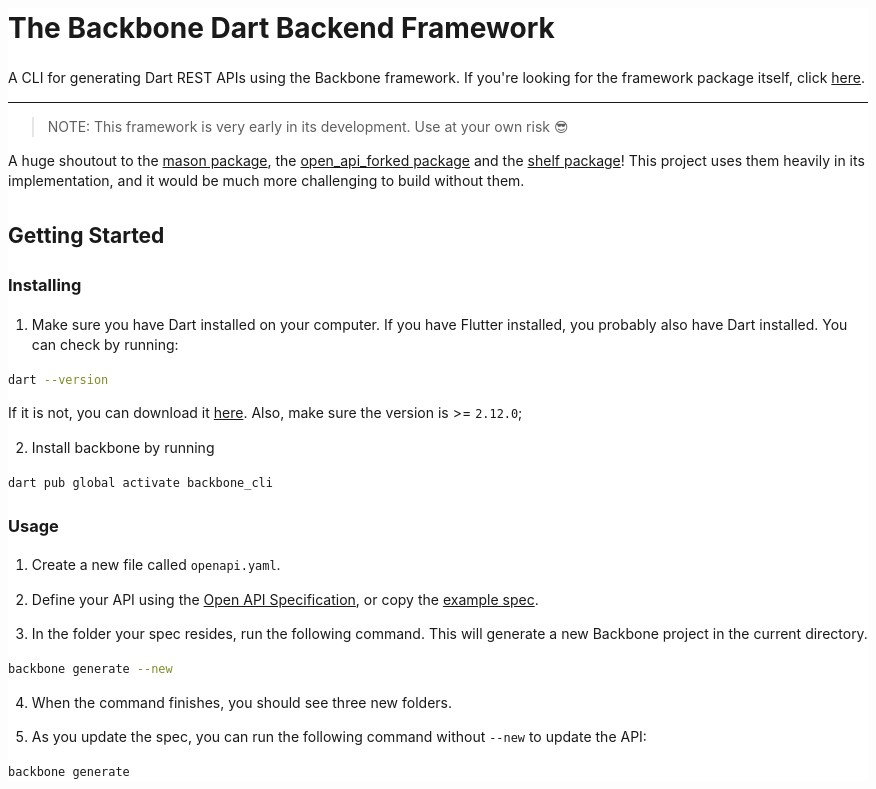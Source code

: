 # The Backbone Dart Backend Framework

A CLI for generating Dart REST APIs using the Backbone framework. If you're looking for the framework package itself, click [here](https://pub.dartlang.org/packages/backbone).

---

> NOTE: This framework is very early in its development. Use at your own risk 😎

A huge shoutout to the [mason package](https://pub.dev/packages/mason), the [open_api_forked package](https://pub.dev/packages/open_api_forked) and the [shelf package](https://pub.dev/packages/shelf)! This project uses them heavily in its implementation, and it would be much more challenging to build without them.

## Getting Started

### Installing

1. Make sure you have Dart installed on your computer. If you have Flutter installed, you probably also have Dart installed. You can check by running:

```bash
dart --version
```

If it is not, you can download it [here](https://dart.dev/get-dart). Also, make sure the version is >= `2.12.0`;

2. Install backbone by running

```bash
dart pub global activate backbone_cli
```

### Usage

1. Create a new file called `openapi.yaml`.

2. Define your API using the [Open API Specification](https://swagger.io/specification/#specification), or copy the [example spec](https://github.com/mtwichel/backbone/blob/main/example/openapi.yaml).

3. In the folder your spec resides, run the following command. This will generate a new Backbone project in the current directory.

```bash
backbone generate --new
```

4. When the command finishes, you should see three new folders.

5. As you update the spec, you can run the following command without `--new` to update the API:

```bash
backbone generate
```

===

**Task description**
The answer must consist of the lines from the one with "your own risk 😎" through the final line of the entries above, exactly as they are, and nothing else.

**Result of the task**
> NOTE: This framework is very early in its development. Use at your own risk 😎

A huge shoutout to the [mason package](https://pub.dev/packages/mason), the [open_api_forked package](https://pub.dev/packages/open_api_forked) and the [shelf package](https://pub.dev/packages/shelf)! This project uses them heavily in its implementation, and it would be much more challenging to build without them.

## Getting Started

### Installing

1. Make sure you have Dart installed on your computer. If you have Flutter installed, you probably also have Dart installed. You can check by running:

```bash
dart --version
```

If it is not, you can download it [here](https://dart.dev/get-dart). Also, make sure the version is >= `2.12.0`;

2. Install backbone by running

```bash
dart pub global activate backbone_cli
```

### Usage

1. Create a new file called `openapi.yaml`.

2. Define your API using the [Open API Specification](https://swagger.io/specification/#specification), or copy the [example spec](https://github.com/mtwichel/backbone/blob/main/example/openapi.yaml).

3. In the folder your spec resides, run the following command. This will generate a new Backbone project in the current directory.

```bash
backbone generate --new
```

4. When the command finishes, you should see three new folders.

5. As you update the spec, you can run the following command without `--new` to update the API:

```bash
backbone generate
```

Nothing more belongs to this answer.